“Dune monster” worm found in Herefordshire at Victorian quarry

The remains of a worm has been analysed in new light by experts at the Natural History Museum of London, to find it was surprisingly similar to the monster known in the fictional novel and movie franchise Dune.

The concept of a worm with gnarling, hooking teeth is reminiscent of scifi and fantasy fiction.
The concept of a worm with gnarling, hooking teeth is reminiscent of scifi and fantasy fiction.

The fossil remains of the worm called Radnorscolex latus were found at a Victorian quarry area near the village of Leintwardine, Herefordshire, located about 10 km from Ludlow. Around 425 million years ago, it lived in a marine environment on the seabed, during the later part of the Silurian (Ludlow) period in geological history which runs from 443.7 to 416.0 million years ago.

Scientists have taken four specimens from the Natural History Museum of London (NHM) and The Cole Museum of Zoology in Reading. In addition to those from Herefordshire they also studied one by Carmarthenshire, South Wales. They found that it had a “retractable” throat reminiscent of the giant worm seen in the famous Dune movie and story. Rather than in fiction, but in nature, this was useful for capturing prey within the sediment.

Dr Richie Howard, curator of fossil arthropods at the National History Museum made the connection having told the BBC “They certainly make you think of the sandworms in Dune…" after explaining "we think they weren't too picky when it came to feeding and likely just shoved their throat out into the mud and grabbed anything they could find.”
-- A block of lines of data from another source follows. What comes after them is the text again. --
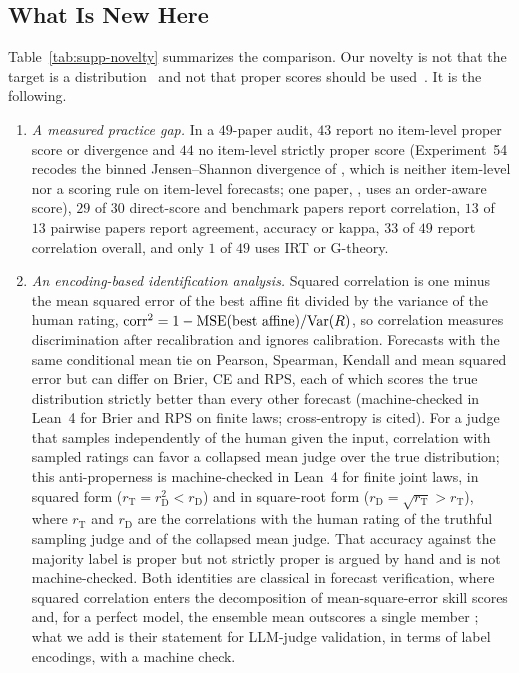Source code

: \subsection{What Is New Here}
\label{sec:supp-new}
Table~\ref{tab:supp-novelty} summarizes the comparison.
Our novelty is not that the target is a distribution~\citep{pavlick2019inherent,plank2022problem} and not that proper scores should be used~\citep{li2026judging,lyu2026humanresidual}.
It is the following.
\begin{enumerate}
\item \emph{A measured practice gap.} In a $49$-paper audit, $43$ report no item-level proper score or divergence and $44$ no item-level strictly proper score (Experiment~54 recodes the binned Jensen--Shannon divergence of \citet{elangovan2025beyond}, which is neither item-level nor a scoring rule on item-level forecasts; one paper, \citet{lyu2026humanresidual}, uses an order-aware score), $29$ of $30$ direct-score and benchmark papers report correlation, $13$ of $13$ pairwise papers report agreement, accuracy or kappa, $33$ of $49$ report correlation overall, and only $1$ of $49$ uses IRT or G-theory.
\item \emph{An encoding-based identification analysis.} Squared correlation is one minus the mean squared error of the best affine fit divided by the variance of the human rating, $\operatorname{corr}^2 = 1 - \mathrm{MSE}(\text{best affine})/\mathrm{Var}(R)$, so correlation measures discrimination after recalibration and ignores calibration.
Forecasts with the same conditional mean tie on Pearson, Spearman, Kendall and mean squared error but can differ on Brier, CE and RPS, each of which scores the true distribution strictly better than every other forecast (machine-checked in Lean~4 for Brier and RPS on finite laws; cross-entropy is cited).
For a judge that samples independently of the human given the input, correlation with sampled ratings can favor a collapsed mean judge over the true distribution; this anti-properness is machine-checked in Lean~4 for finite joint laws, in squared form ($r_{\mathrm{T}}=r_{\mathrm{D}}^2<r_{\mathrm{D}}$) and in square-root form ($r_{\mathrm{D}}=\sqrt{r_{\mathrm{T}}}>r_{\mathrm{T}}$), where $r_{\mathrm{T}}$ and $r_{\mathrm{D}}$ are the correlations with the human rating of the truthful sampling judge and of the collapsed mean judge.
That accuracy against the majority label is proper but not strictly proper is argued by hand and is not machine-checked.
Both identities are classical in forecast verification, where squared correlation enters the decomposition of mean-square-error skill scores \citep{murphy1988skill,murphy1989skill} and, for a perfect model, the ensemble mean outscores a single member \citep{kumar2000analysis}; what we add is their statement for LLM-judge validation, in terms of label encodings, with a machine check.

\end{enumerate}
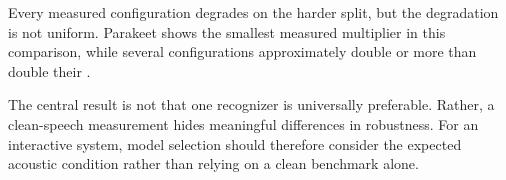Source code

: Every measured configuration degrades on the harder split, but the degradation is not uniform.
Parakeet shows the smallest measured multiplier in this comparison, while several configurations
approximately double or more than double their \wer{}.

The central result is not that one recognizer is universally preferable. Rather, a clean-speech
measurement hides meaningful differences in robustness. For an interactive system, model
selection should therefore consider the expected acoustic condition rather than relying on a
clean benchmark alone.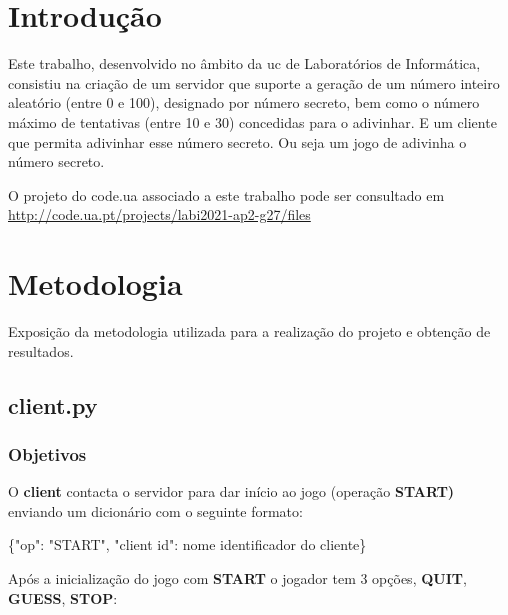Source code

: \documentclass{report}
\begin{document}
\tableofcontents
\listoffigures


\clearpage
{}


\chapter{Introdução}
\label{chap.introducao}

Este trabalho, desenvolvido no âmbito da \ac{uc} de Laboratórios de Informática, consistiu na criação de um servidor que suporte a geração de um número inteiro
aleatório (entre 0 e 100), designado por número secreto, bem como o número
máximo de tentativas (entre 10 e 30) concedidas para o adivinhar. E um cliente que
permita adivinhar esse número secreto. Ou seja um jogo de adivinha o número secreto.\newline
\hfill


O projeto do code.ua associado a este trabalho pode ser consultado em \url{http://code.ua.pt/projects/labi2021-ap2-g27/files}


\chapter{Metodologia}
\label{chap.metodologia}
Exposição da metodologia utilizada para a realização do projeto e obtenção de resultados.


\section{client.py}

\subsection{Objetivos}
O \textbf{client} contacta o servidor para dar início ao jogo (operação \textbf{START)} enviando
um dicionário com o seguinte formato:
\newline

\{"op": "START", "client \textunderscore id": nome identificador do cliente\}
\newline

Após a inicialização do jogo com \textbf{START} o jogador tem 3 opções, \textbf{QUIT}, \textbf{GUESS}, \textbf{STOP}:
\newline
	
\end{document}
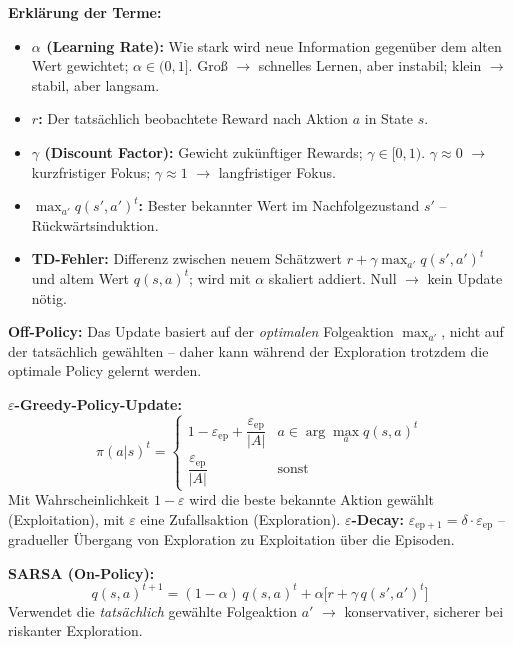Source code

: \textbf{Erklärung der Terme:}
\begin{itemize}[leftmargin=1.5em]
    \item \textbf{$\alpha$ (Learning Rate):} Wie stark wird neue Information gegenüber dem alten Wert gewichtet; $\alpha \in (0,1]$. Groß $\to$ schnelles Lernen, aber instabil; klein $\to$ stabil, aber langsam.
    \item \textbf{$r$:} Der tatsächlich beobachtete Reward nach Aktion $a$ in State $s$.
    \item \textbf{$\gamma$ (Discount Factor):} Gewicht zukünftiger Rewards; $\gamma \in [0,1)$. $\gamma \approx 0$ $\to$ kurzfristiger Fokus; $\gamma \approx 1$ $\to$ langfristiger Fokus.
    \item \textbf{$\max_{a'} q(s',a')^t$:} Bester bekannter Wert im Nachfolgezustand $s'$ -- Rückwärtsinduktion.
    \item \textbf{TD-Fehler:} Differenz zwischen neuem Schätzwert $r + \gamma\max_{a'} q(s',a')^t$ und altem Wert $q(s,a)^t$; wird mit $\alpha$ skaliert addiert. Null $\to$ kein Update nötig.
\end{itemize}

\textbf{Off-Policy:} Das Update basiert auf der \emph{optimalen} Folgeaktion $\max_{a'}$, nicht auf der tatsächlich gewählten -- daher kann während der Exploration trotzdem die optimale Policy gelernt werden.

\textbf{$\varepsilon$-Greedy-Policy-Update:}
\[
\pi(a|s)^t = \begin{cases} 1 - \varepsilon_\text{ep} + \dfrac{\varepsilon_\text{ep}}{|A|} & a \in \arg\max_a q(s,a)^t \\[6pt] \dfrac{\varepsilon_\text{ep}}{|A|} & \text{sonst} \end{cases}
\]
Mit Wahrscheinlichkeit $1-\varepsilon$ wird die beste bekannte Aktion gewählt (Exploitation), mit $\varepsilon$ eine Zufallsaktion (Exploration). \textbf{$\varepsilon$-Decay:} $\varepsilon_{\text{ep}+1} = \delta \cdot \varepsilon_\text{ep}$ -- gradueller Übergang von Exploration zu Exploitation über die Episoden.

\textbf{SARSA (On-Policy):}
\[
q(s,a)^{t+1} = (1-\alpha)\,q(s,a)^t + \alpha\bigl[r + \gamma\,q(s',a')^t\bigr]
\]
Verwendet die \emph{tatsächlich} gewählte Folgeaktion $a'$ $\to$ konservativer, sicherer bei riskanter Exploration.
Recent indications of them being Dune creature look-a-likes are thanks to recent technological developments and analysis techniques in the field of palaeontology, made available by NHM. Researchers used scanning electron microscopy and reflectance transformation imaging to view the fossil in new light, at unprecedented detail. This kind of insight, bringing the fossil “to life”, was not available a century ago, even though the fossil discovery itself was discovered that long ago.

How similar is the real worm to the fictional Dune one?

Although its size was not comparable to the giant worm of Dune, for the real creature was only 8 centimetres (cm) long according to a recent palaeontological analysis. For smaller organisms, though, it may seem a similarly terrifying predator.

NHM explained their interpretation of the worms’ behaviour when looking for and feeding on prey: “Radnorscolex latus had a retractable throat covered in rows of sharp teeth and outward facing hooks on its head to act as an anchor whilst it dragged its body forward in an undulating motion.”

It was able to anchor itself to the seafloor this way using its rows of teeth and hooks on its head. They no longer exist today, except perhaps, in fiction. These creatures later became extinct during what geochronologists call the mid-Ludfordian Lau Event, which was about 400 million years ago.